= YOUR TASK =
Output each line exactly as written, from the first line of the records to the line bearing "## Learning algorithms", inclusive, while leaving every picture out.

= DATASET CONTENT =
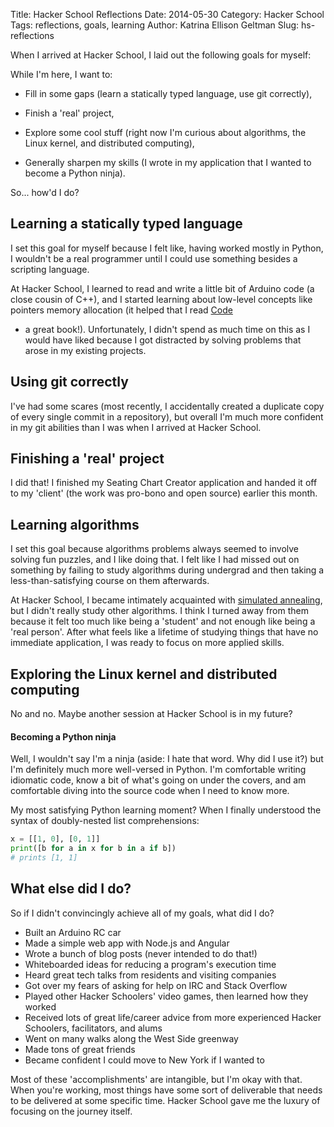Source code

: Title: Hacker School Reflections
Date: 2014-05-30
Category: Hacker School
Tags: reflections, goals, learning
Author: Katrina Ellison Geltman
Slug: hs-reflections

When I arrived at Hacker School, I laid out the following goals for myself:

While I'm here, I want to:
<ul>
<li>
<p>Fill in some gaps
(learn a statically typed language, use git correctly),</p>
</li>
<li>
<p>Finish a 'real' project, </p>
</li>
<li>
<p>Explore some cool stuff (right now I'm curious
about algorithms, the Linux kernel, and distributed computing),</p>
</li>
<li>
<p>Generally sharpen my skills (I wrote in my application that I
wanted to become a Python ninja). </p>
</li>
</ul>

So... how'd I do?


## Learning a statically typed language

I set this goal for myself because I felt like, having worked mostly in Python,
I wouldn't be a real programmer until I could use something besides a scripting
language.

At Hacker School, I learned to read and write a little bit of Arduino code (a
close cousin of C++), and I started learning about low-level concepts like
pointers memory allocation (it helped that I read
[Code](http://www.amazon.com/Code-Language-Computer-Hardware-Software/dp/0735611319/ref=sr_1_1?s=books&ie=UTF8&qid=1401493596&sr=1-1&keywords=code)
- a great book!). Unfortunately, I didn't spend as much time on this as I would
have liked because I got distracted by solving problems that arose in my
existing projects.


## Using git correctly

I've had some scares (most recently, I accidentally created a duplicate copy of
every single commit in a repository), but overall I'm much more confident in my
git abilities than I was when I arrived at Hacker School.

## Finishing a 'real' project

I did that! I finished my Seating Chart Creator application and handed it off to
my 'client' (the work was pro-bono and open source) earlier this month.


## Learning algorithms

I set this goal because algorithms problems always seemed to involve solving fun
puzzles, and I like doing that. I felt like I had missed out on something by
failing to study algorithms during undergrad and then taking a
less-than-satisfying course on them afterwards.

At Hacker School, I became intimately acquainted with [simulated
annealing](/simulated-annealing.html), but I didn't really study other
algorithms. I think I turned away from them because it felt too much like being
a 'student' and not enough like being a 'real person'. After what feels like a
lifetime of studying things that have no immediate application, I was ready to
focus on more applied skills.


## Exploring the Linux kernel and distributed computing

No and no. Maybe another session at Hacker School is in my future?


#### Becoming a Python ninja

Well, I wouldn't say I'm a ninja (aside: I hate that word. Why did I use it?)
but I'm definitely much more well-versed in Python. I'm comfortable writing
idiomatic code, know a bit of what's going on under the covers, and am
comfortable diving into the source code when I need to know more.

My most satisfying Python learning moment? When I finally understood the syntax
of doubly-nested list comprehensions:

```python
x = [[1, 0], [0, 1]]
print([b for a in x for b in a if b])
# prints [1, 1]
```

## What else did I do?
So if I didn't convincingly achieve all of my goals, what did I do?

* Built an Arduino RC car
* Made a simple web app with Node.js and Angular
* Wrote a bunch of blog posts (never intended to do that!)
* Whiteboarded ideas for reducing a program's execution time
* Heard great tech talks from residents and visiting companies
* Got over my fears of asking for help on IRC and Stack Overflow
* Played other Hacker Schoolers' video games, then learned how they worked
* Received lots of great life/career advice from more experienced Hacker
Schoolers, facilitators, and alums
* Went on many walks along the West Side greenway
* Made tons of great friends
* Became confident I could move to New York if I wanted to

Most of these 'accomplishments' are intangible, but I'm okay with that. When
you're working, most things have some sort of deliverable that needs to be
delivered at some specific time. Hacker School gave me the luxury of focusing on
the journey itself.
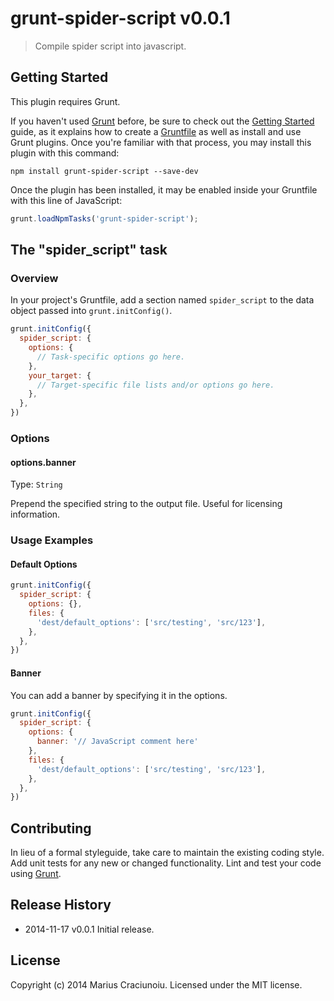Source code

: # grunt-spider-script v0.0.1

> Compile spider script into javascript.

## Getting Started
This plugin requires Grunt.

If you haven't used [Grunt](http://gruntjs.com/) before, be sure to check out the [Getting Started](http://gruntjs.com/getting-started) guide, as it explains how to create a [Gruntfile](http://gruntjs.com/sample-gruntfile) as well as install and use Grunt plugins. Once you're familiar with that process, you may install this plugin with this command:

```shell
npm install grunt-spider-script --save-dev
```

Once the plugin has been installed, it may be enabled inside your Gruntfile with this line of JavaScript:

```js
grunt.loadNpmTasks('grunt-spider-script');
```

## The "spider_script" task

### Overview
In your project's Gruntfile, add a section named `spider_script` to the data object passed into `grunt.initConfig()`.

```js
grunt.initConfig({
  spider_script: {
    options: {
      // Task-specific options go here.
    },
    your_target: {
      // Target-specific file lists and/or options go here.
    },
  },
})
```

### Options

#### options.banner
Type: `String`  

Prepend the specified string to the output file. Useful for licensing information.

### Usage Examples

#### Default Options

```js
grunt.initConfig({
  spider_script: {
    options: {},
    files: {
      'dest/default_options': ['src/testing', 'src/123'],
    },
  },
})
```

#### Banner
You can add a banner by specifying it in the options.

```js
grunt.initConfig({
  spider_script: {
    options: {
      banner: '// JavaScript comment here'
    },
    files: {
      'dest/default_options': ['src/testing', 'src/123'],
    },
  },
})
```

## Contributing
In lieu of a formal styleguide, take care to maintain the existing coding style. Add unit tests for any new or changed functionality. Lint and test your code using [Grunt](http://gruntjs.com/).

## Release History

 * 2014-11-17   v0.0.1   Initial release.

## License
Copyright (c) 2014 Marius Craciunoiu. Licensed under the MIT license.
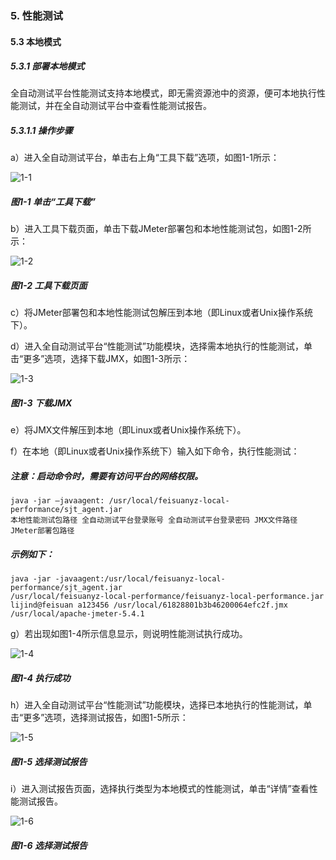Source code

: ### 5. 性能测试

#### 5.3 本地模式
 
##### 5.3.1 部署本地模式

全自动测试平台性能测试支持本地模式，即无需资源池中的资源，便可本地执行性能测试，并在全自动测试平台中查看性能测试报告。

##### 5.3.1.1 操作步骤

a）进入全自动测试平台，单击右上角“工具下载”选项，如图1-1所示：

![1-1](https://www.feisuanyz.com/fstest/xncs/localmode/bendimoshi_1.png)

##### 图1-1 单击“工具下载”

b）进入工具下载页面，单击下载JMeter部署包和本地性能测试包，如图1-2所示：

![1-2](https://www.feisuanyz.com/fstest/xncs/localmode/bendimoshi_2.png)

##### 图1-2 工具下载页面

c）将JMeter部署包和本地性能测试包解压到本地（即Linux或者Unix操作系统下）。

d）进入全自动测试平台“性能测试”功能模块，选择需本地执行的性能测试，单击“更多”选项，选择下载JMX，如图1-3所示：

![1-3](https://www.feisuanyz.com/fstest/xncs/localmode/bendimoshi_3.png)

##### 图1-3 下载JMX

e）将JMX文件解压到本地（即Linux或者Unix操作系统下）。

f）在本地（即Linux或者Unix操作系统下）输入如下命令，执行性能测试：

##### 注意：启动命令时，需要有访问平台的网络权限。

```
java -jar –javaagent: /usr/local/feisuanyz-local-performance/sjt_agent.jar
本地性能测试包路径 全自动测试平台登录账号 全自动测试平台登录密码 JMX文件路径 JMeter部署包路径
```

##### 示例如下：

```
java -jar -javaagent:/usr/local/feisuanyz-local-performance/sjt_agent.jar 
/usr/local/feisuanyz-local-performance/feisuanyz-local-performance.jar 
lijind@feisuan a123456 /usr/local/61828801b3b46200064efc2f.jmx 
/usr/local/apache-jmeter-5.4.1
```

g）若出现如图1-4所示信息显示，则说明性能测试执行成功。

![1-4](https://www.feisuanyz.com/fstest/xncs/localmode/bendimoshi_5.png)

##### 图1-4 执行成功

h）进入全自动测试平台“性能测试”功能模块，选择已本地执行的性能测试，单击“更多”选项，选择测试报告，如图1-5所示：

![1-5](https://www.feisuanyz.com/fstest/xncs/localmode/bendimoshi_8.png)

##### 图1-5 选择测试报告

i）进入测试报告页面，选择执行类型为本地模式的性能测试，单击“详情”查看性能测试报告。

![1-6](https://www.feisuanyz.com/fstest/xncs/localmode/bendimoshi_9.png)

##### 图1-6 选择测试报告
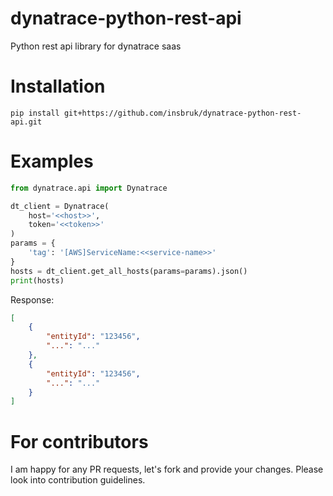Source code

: # dynatrace-python-rest-api
Python rest api library for dynatrace saas

# Installation
```
pip install git+https://github.com/insbruk/dynatrace-python-rest-api.git
```

# Examples 
```python
from dynatrace.api import Dynatrace

dt_client = Dynatrace(
    host='<<host>>',
    token='<<token>>'
)
params = {
    'tag': '[AWS]ServiceName:<<service-name>>'
}
hosts = dt_client.get_all_hosts(params=params).json()
print(hosts)
```
Response:
```json
[
    {
        "entityId": "123456",
        "...": "..."
    },
    {
        "entityId": "123456",
        "...": "..."
    }
]
```

# For contributors
I am happy for any PR requests, let's fork and provide your changes.
Please look into contribution guidelines.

= RESPONSE AREA =
Source code

: Title: Hacker School Reflections
Date: 2014-05-30
Category: Hacker School
Tags: reflections, goals, learning
Author: Katrina Ellison Geltman
Slug: hs-reflections

When I arrived at Hacker School, I laid out the following goals for myself:

While I'm here, I want to:
<ul>
<li>
<p>Fill in some gaps
(learn a statically typed language, use git correctly),</p>
</li>
<li>
<p>Finish a 'real' project, </p>
</li>
<li>
<p>Explore some cool stuff (right now I'm curious
about algorithms, the Linux kernel, and distributed computing),</p>
</li>
<li>
<p>Generally sharpen my skills (I wrote in my application that I
wanted to become a Python ninja). </p>
</li>
</ul>

So... how'd I do?


## Learning a statically typed language

I set this goal for myself because I felt like, having worked mostly in Python,
I wouldn't be a real programmer until I could use something besides a scripting
language.

At Hacker School, I learned to read and write a little bit of Arduino code (a
close cousin of C++), and I started learning about low-level concepts like
pointers memory allocation (it helped that I read
[Code](http://www.amazon.com/Code-Language-Computer-Hardware-Software/dp/0735611319/ref=sr_1_1?s=books&ie=UTF8&qid=1401493596&sr=1-1&keywords=code)
- a great book!). Unfortunately, I didn't spend as much time on this as I would
have liked because I got distracted by solving problems that arose in my
existing projects.


## Using git correctly

I've had some scares (most recently, I accidentally created a duplicate copy of
every single commit in a repository), but overall I'm much more confident in my
git abilities than I was when I arrived at Hacker School.

## Finishing a 'real' project

I did that! I finished my Seating Chart Creator application and handed it off to
my 'client' (the work was pro-bono and open source) earlier this month.


## Learning algorithms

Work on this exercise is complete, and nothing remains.